→ Try it
Give the number of lines in the listing that hold the word "young". Write nothing but that number.

→ Available data
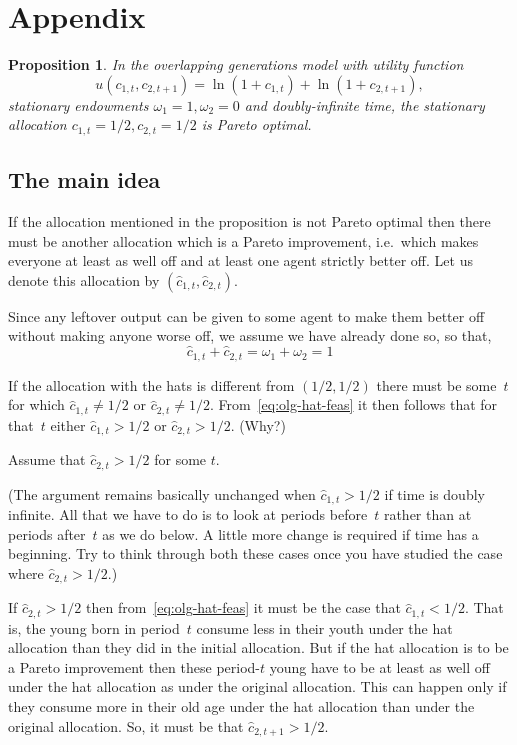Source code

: \documentclass[11pt,reqno,openany]{amsbook}
\theoremstyle{plain}
\newtheorem{prop}{Proposition}[chapter]
\theoremstyle{definition}
\begin{document}
\section*{Appendix}
\begin{prop}
In the overlapping generations model with utility function
\[u(c_{1,t},c_{2,t+1})=\ln(1+c_{1,t})+\ln(1+c_{2,t+1}),\]
stationary endowments $\omega_1=1, \omega_2=0$ and doubly-infinite
time, the stationary allocation $c_{1,t}=1/2,c_{2,t}=1/2$ is Pareto
optimal.
\end{prop}

\subsection*{The main idea}
If the allocation mentioned in the proposition is not Pareto optimal then
there must be another allocation which is a Pareto improvement, i.e.\
which makes everyone at least as well off and at least one agent
strictly better off. Let us denote this allocation by $(\hat
c_{1,t},\hat c_{2,t})$. 

Since any leftover output can be given to some agent to make them
better off without making anyone worse off, we assume we have already
done so, so that,
\begin{equation}\label{eq:olg-hat-feas}
\hat c_{1,t}+\hat c_{2,t} = \omega_1+\omega_2 =1
\end{equation}

If the allocation with the hats is different from
$(1/2,1/2)$ there must be some~$t$ for which $\hat c_{1,t} \ne 1/2$ or
$\hat c_{2,t} \ne 1/2$. From~\eqref{eq:olg-hat-feas} it then follows
that for that~$t$ either $\hat c_{1,t}>1/2$ or $\hat c_{2,t}>1/2$. (Why?)

Assume that $\hat c_{2,t}>1/2$ for some $t$. 

(The argument remains basically unchanged when $\hat c_{1,t}>1/2$ if
time is doubly infinite. All that we have to do is to look at periods
before~$t$ rather than at periods after~$t$ as we do below. A little
more change is required if time has a beginning. Try to think through
both these cases once you have studied the case where $\hat
c_{2,t}>1/2$.)

If $\hat c_{2,t}>1/2$ then from~\eqref{eq:olg-hat-feas} it must be the
case that $\hat c_{1,t}<1/2$. That is, the young born in period~$t$
consume less in their youth under the hat allocation than they did in
the initial allocation. But if the hat allocation is to be a Pareto
improvement then these period-$t$ young have to be at least as well
off under the hat allocation as under the original allocation. This
can happen only if they consume more in their old age under the hat
allocation than under the original allocation. So, it must be that
$\hat c_{2,t+1}>1/2$.
\end{document}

→ Result
2